Late at night, when he was just a kid, Donald Black Jr.'s father, who did not live with the family, would occasionally stop by his son's bedroom and set up a chessboard.
He would wake little Donald, the two would play chess, and he would say things like, "I can tell you been practicing," and "Whatever piece you been practicing with, I'm taking that piece off the board so you can get better."
It was, essentially, one of the few authentic interactions the younger Black had with his father as a child. "It wasn't that he was completely absent," Black explains, "but he was not completely present either."
Those sporadic, late-night chess matches — they lasted from the time Black was 7 until he turned 16 — have burned an impression on the artist that is just now coming through in his work.
He'll explore it this month with an art installation of six chessboards in the Cleveland Public Library reading garden as part of Cleveland Public Art's See Also program.
Black, a photographer first and foremost, has captured images of abandoned Cleveland buildings and their windows. Those photographs decorate the 4-square-foot chessboard playing surfaces, which rest atop solid, 3-foot-tall cubes. The base of the cubes will be decorated with images of the six different chess pieces.
"I'm now consciously creating [art with] the game of chess [in mind]," says Black, who has made chessboards and pieces since he was younger as a way to stay connected to those memories of his father. "I'm attracted to the patterns of the windows [in my photographs], from the one that is broken to the one with the bullet hole in it to the one that is frosted to the one with the vine over top because, visually, they kind of look like chessboards to me."
Black began attending the Cleveland School of the Arts in the fourth grade. He left Cleveland at 18 to attend Ohio University and then moved to New York City. He was there for five years, all the while visiting galleries and museums that were full of artists telling stories about who they are and where they had come from.
This led him back to the game of chess and the city of Cleveland, where he returned three years ago.
Now Black, who teaches art and chess to inner-city kids, uses the game as a way to interpret life. For Black, the queen is freedom, the king is stability, the bishop is wisdom, the rook is honesty, the knight is a unique approach, and the pawn is risk-taking. "All of that is based on the conversations me and my dad had a long time ago playing chess," Black says.
Black's work was chosen out of six artist proposals, says Tiffany Graham, project manager at Cleveland Public Art.
"One of the things we loved about Donald's work is it was so personal," Graham says. "It was telling a story, his story, but also looking at everybody's story. He's creating connections between people and looking at chess as a strategy for life."

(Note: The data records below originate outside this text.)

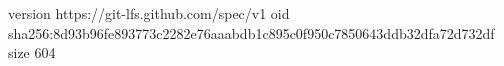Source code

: version https://git-lfs.github.com/spec/v1
oid sha256:8d93b96fe893773c2282e76aaabdb1c895c0f950c7850643ddb32dfa72d732df
size 604
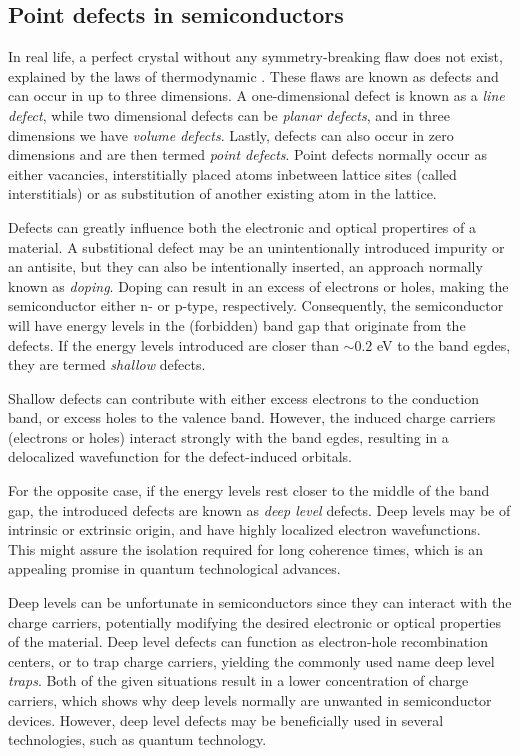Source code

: \subsection{Point defects in semiconductors}

In real life, a perfect crystal without any symmetry-breaking flaw does not exist, explained by the laws of thermodynamic \cite{CharlesKittel2012}. These flaws are known as defects and can occur in up to three dimensions. A one-dimensional defect is known as a \textit{line defect}, while two dimensional defects can be \textit{planar defects}, and in three dimensions we have \textit{volume defects}. Lastly, defects can also occur in zero dimensions and are then termed \textit{point defects}. Point defects normally occur as either vacancies, interstitially placed atoms inbetween lattice sites (called interstitials) or as substitution of another existing atom in the lattice.

Defects can greatly influence both the electronic and optical propertires of a material. A substitional defect may be an unintentionally introduced impurity or an antisite, but they can also be intentionally inserted, an approach normally known as \textit{doping}. Doping can result in an excess of electrons or holes, making the semiconductor either n- or p-type, respectively. Consequently, the semiconductor will have energy levels in the (forbidden) band gap that originate from the defects. If the energy levels introduced are closer than $ \sim 0.2$ eV to the band egdes, they are termed \textit{shallow} defects.

Shallow defects can contribute with either excess electrons to the conduction band, or excess holes to the valence band. However, the induced charge carriers (electrons or holes) interact strongly with the band egdes, resulting in a delocalized wavefunction for the defect-induced orbitals.%

For the opposite case, if the energy levels rest closer to the middle of the band gap, the introduced defects are known as \textit{deep level} defects. Deep levels may be of intrinsic or extrinsic origin, %
and have highly localized electron wavefunctions. This might assure the isolation required for long coherence times, which is an appealing promise in quantum technological advances.

Deep levels can be unfortunate in semiconductors since they can interact with the charge carriers, potentially modifying the desired electronic or optical properties of the material. Deep level defects can function as electron-hole recombination centers, or to trap charge carriers, yielding the commonly used name deep level \textit{traps}. Both of the given situations result in a lower concentration of charge carriers, which shows why deep levels normally are unwanted in semiconductor devices. %
However, deep level defects may be beneficially used in several technologies, such as quantum technology. %

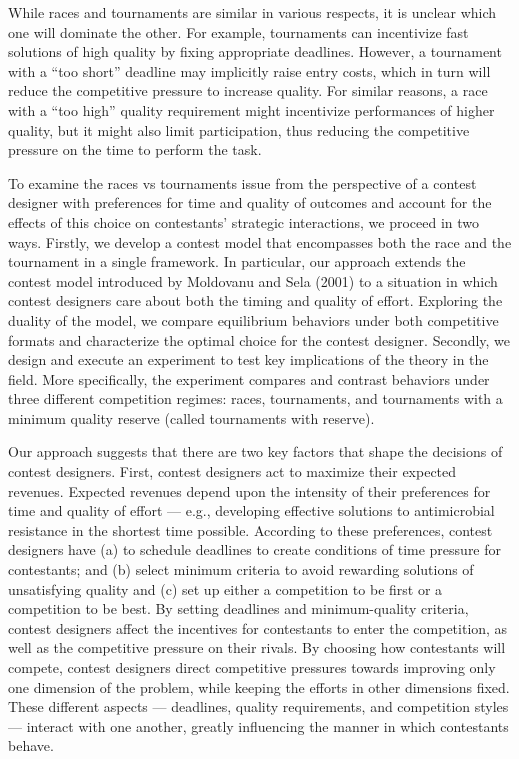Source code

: \documentclass[11pt, titlepage]{article}
\begin{document}
While races and tournaments are similar in various respects, it is
unclear which one will dominate the other. For example, tournaments can
incentivize fast solutions of high quality by fixing appropriate
deadlines. However, a tournament with a ``too short'' deadline may
implicitly raise entry costs, which in turn will reduce the competitive
pressure to increase quality. For similar reasons, a race with a ``too
high'' quality requirement might incentivize performances of higher
quality, but it might also limit participation, thus reducing the
competitive pressure on the time to perform the task.

To examine the races vs tournaments issue from the perspective of a
contest designer with preferences for time and quality of outcomes and
account for the effects of this choice on contestants' strategic
interactions, we proceed in two ways. Firstly, we develop a contest
model that encompasses both the race and the tournament in a single
framework. In particular, our approach extends the contest model
introduced by Moldovanu and Sela (2001) to a situation in which contest
designers care about both the timing and quality of effort. Exploring
the duality of the model, we compare equilibrium behaviors under both
competitive formats and characterize the optimal choice for the contest
designer. Secondly, we design and execute an experiment to test key
implications of the theory in the field. More specifically, the
experiment compares and contrast behaviors under three different
competition regimes: races, tournaments, and tournaments with a minimum
quality reserve (called tournaments with reserve).

Our approach suggests that there are two key factors that shape the
decisions of contest designers. First, contest designers act to maximize
their expected revenues. Expected revenues depend upon the intensity of
their preferences for time and quality of effort --- e.g., developing
effective solutions to antimicrobial resistance in the shortest time
possible. According to these preferences, contest designers have (a) to
schedule deadlines to create conditions of time pressure for
contestants; and (b) select minimum criteria to avoid rewarding
solutions of unsatisfying quality and (c) set up either a competition to
be first or a competition to be best. By setting deadlines and
minimum-quality criteria, contest designers affect the incentives for
contestants to enter the competition, as well as the competitive
pressure on their rivals. By choosing how contestants will compete,
contest designers direct competitive pressures towards improving only
one dimension of the problem, while keeping the efforts in other
dimensions fixed. These different aspects --- deadlines, quality
requirements, and competition styles --- interact with one another,
greatly influencing the manner in which contestants behave.
\end{document}

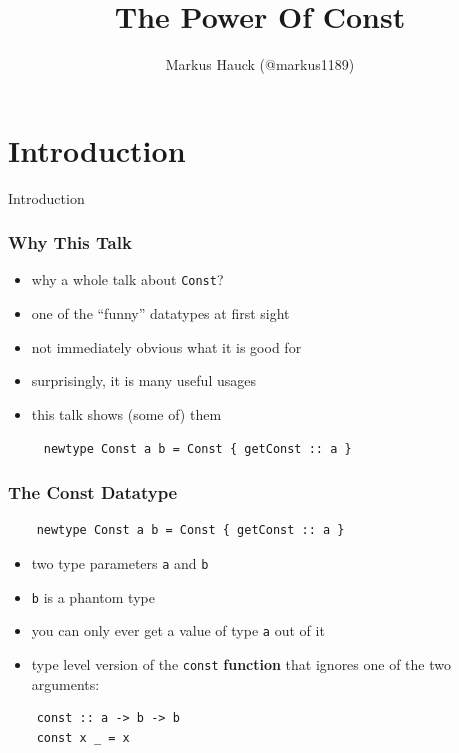 \documentclass[aspectratio=169]{beamer}
\title{The Power Of Const}
\author{Markus Hauck (@markus1189)}
\begin{document}
\begin{frame}
  \titlepage{}
\end{frame}

\section{Introduction}\label{sec:introduction}
\begin{frame}
  \begin{center}
    \Huge Introduction
  \end{center}
\end{frame}

\begin{frame}
  \frametitle{Why This Talk}
  \begin{itemize}
  \item why a whole talk about \texttt{Const}?
  \item one of the ``funny'' datatypes at first sight
  \item not immediately obvious what it is good for
  \item surprisingly, it is many useful usages
  \item this talk shows (some of) them
  \end{itemize}
\end{frame}

\begin{frame}[fragile]
  \begin{center}
    \begin{verbatim}
     newtype Const a b = Const { getConst :: a }
    \end{verbatim}
  \end{center}
\end{frame}

\begin{frame}[fragile]
  \frametitle{The Const Datatype}
  \begin{verbatim}
    newtype Const a b = Const { getConst :: a }
  \end{verbatim}
  \vfill
  \begin{itemize}
  \item two type parameters \texttt{a} and \texttt{b}
  \item \texttt{b} is a phantom type
  \item you can only ever get a value of type \texttt{a} out of it
  \item type level version of the \texttt{const} \textbf{function} that ignores one of
    the two arguments:
  \end{itemize}
  \vspace{5mm}
  \begin{verbatim}
    const :: a -> b -> b
    const x _ = x
  \end{verbatim}
\end{frame}
\end{document}

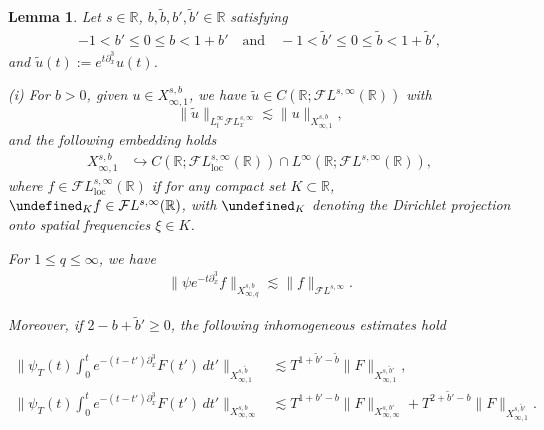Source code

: \documentclass[%
11pt,  reqno]{amsart}
\newcommand{\5}{\textup{V}}
\newcommand{\noi}{\noindent}
\newcommand{\FL}{\mathcal{F} L}
\newcommand{\les}{\lesssim}
\newcommand{\wt}{\widetilde}
\newcommand{\embeds}{\hookrightarrow}
\newcommand{\dx}{\partial_x}
\newtheorem{lemma}[theorem]{Lemma}
\theoremstyle{remark}
\newcommand{\R}{\mathbb{R}}
\let\P= \undefined
\newcommand{\P}{\mathbf{P}}
\numberwithin{equation}{section}
\numberwithin{theorem}{section}
\begin{document}
		\begin{lemma}\label{lem:linear_estimates}
			Let $s\in\R$, $b,\wt b, b', \wt b'\in\R$ satisfying
            \begin{align}
                \label{bs}
                -1 < b' \le 0 \le b < 1 + b'
                \quad 
                \text{and} 
                \quad 
                -1 < \wt b' \le 0 \le \wt b < 1 + \wt b', 
            \end{align}
        and $\wt u(t) := e^{t\dx^3 } u(t)$. 
        
            \noi 
			{\rm(i)} For $b>0$,  given $u\in X^{s,b}_{\infty,1}$, we have $\wt{u}\in C(\R;\FL^{s,\infty}(\R))$ with
			\begin{equation}\label{lin}
				\|\wt{u}\|_{L^\infty_t\FL^{s, \infty}_x}\lesssim \|u\|_{X^{s,b}_{\infty,1}}, 
			\end{equation}
			and the following embedding holds
			\noi
			\begin{align}
				X^{s,b}_{\infty, 1} &
                \embeds C(\R; \FL_{\mathrm{loc}}^{s,\infty}(\R))\cap L^\infty(\R; \FL^{s,\infty}(\R)), 
			\end{align}
            where $f \in \FL^{s, \infty}_{\mathrm{loc}}(\R)$ if for any compact set $K\subset \R$, $\P_K f \in \FL^{s, \infty}(\R)$, with $\P_K$  denoting the Dirichlet projection onto spatial frequencies $ \xi \in K$.


			
			\smallskip
			
			\noi {\rm(ii)} 
            For $ 1 \le q \le \infty$, we have 
			\begin{align}
				\label{lin1}
				\| \psi e^{-t\dx^3} f \|_{X^{s,b}_{\infty,q}} \les \| f \|_{\FL^{s,\infty}}.
			\end{align}
			
			
			\noi{\rm(iii)} Moreover, if $2 - b + \wt b' \ge0$, the following inhomogeneous estimates hold
            
			\noi
			\begin{align}
				\label{lin2a}
				\bigg\| \psi_T (t) \int_0^t e^{-(t-t')\dx^3 } F(t') \, dt' \bigg\|_{X^{s,\wt{b}}_{\infty,1} } & \les T^{1+\wt{b}'-\wt{b}} \| F \|_{X^{s,\wt{b}'}_{\infty,1}}
                ,
            \\
				\label{lin2b}
				\bigg\| \psi_T (t) \int_0^t e^{-(t-t')\dx^3} F(t') \, dt' \bigg\|_{X^{s,b}_{\infty, \infty} } 
                &
                \les T^{1+b'-b} \| F\|_{X^{s, b'}_{\infty, \infty}} + T^{2+\wt{b}' -b} \|F\|_{X^{s, \wt{b}'}_{\infty, 1}}.
			\end{align}
			
			
			
		\end{lemma}
		
\end{document}
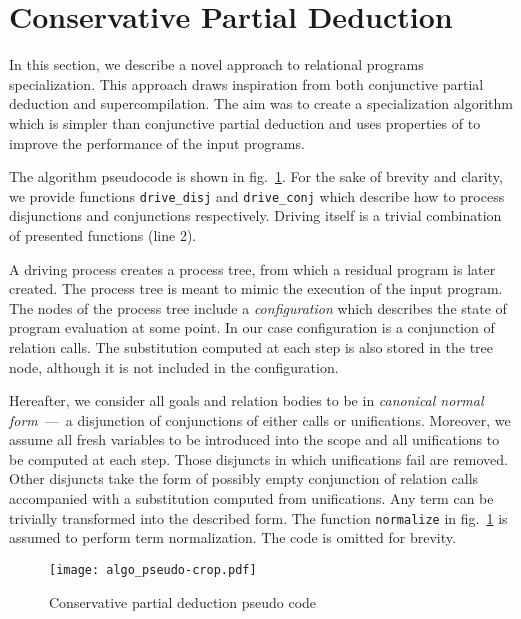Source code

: \newcommand{\code}[1]{\texttt{#1}}

\section{Conservative Partial Deduction}

In this section, we describe a novel approach to relational programs specialization.
This approach draws inspiration from both conjunctive partial deduction and supercompilation.
The aim was to create a specialization algorithm which is simpler than conjunctive partial deduction and uses properties of \mk to improve the performance of the input programs.

The algorithm pseudocode is shown in fig.~\ref{fig:ncpd-pseudo}.
For the sake of brevity and clarity, we provide functions \code{drive\_disj} and \code{drive\_conj} which describe how to process disjunctions and conjunctions respectively.
Driving itself is a trivial combination of presented functions (line 2).

A driving process creates a process tree, from which a residual program is later created.
The process tree is meant to mimic the execution of the input program.
The nodes of the process tree include a \emph{configuration} which describes the state of program evaluation at some point.
In our case configuration is a conjunction of relation calls.
The substitution computed at each step is also stored in the tree node, although it is not included in the configuration.

Hereafter, we consider all goals and relation bodies to be in \emph{canonical normal form}~---~a disjunction of conjunctions of either calls or unifications.
Moreover, we assume all fresh variables to be introduced into the scope and all unifications to be computed at each step.
Those disjuncts in which unifications fail are removed.
Other disjuncts take the form of possibly empty conjunction of relation calls accompanied with a substitution computed from unifications.
Any \mk term can be trivially transformed into the described form.
The function \code{normalize} in fig.~\ref{fig:ncpd-pseudo}  is assumed to perform term normalization.
The code is omitted for brevity.

\begin{figure}[!t]
  \centering
  \texttt{[image: algo\_pseudo-crop.pdf]}
  \caption{Conservative partial deduction pseudo code}
  \label{fig:ncpd-pseudo}
\end{figure}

The chessboards will be installed this month with an artist reception set for June 9. They will stay up until October. Black is also making about 1,000 chess pieces that will be part of the exhibit. He wants and expects people to stop and play chess on his boards, and he wants them to take a chess piece home with them.
The first match, though, has been reserved for Black and his father, who have reunited and begun developing a stronger relationship, one that has them talking just about every day and seeing each other a couple times a week.
"We play chess every time we see each other," Black says.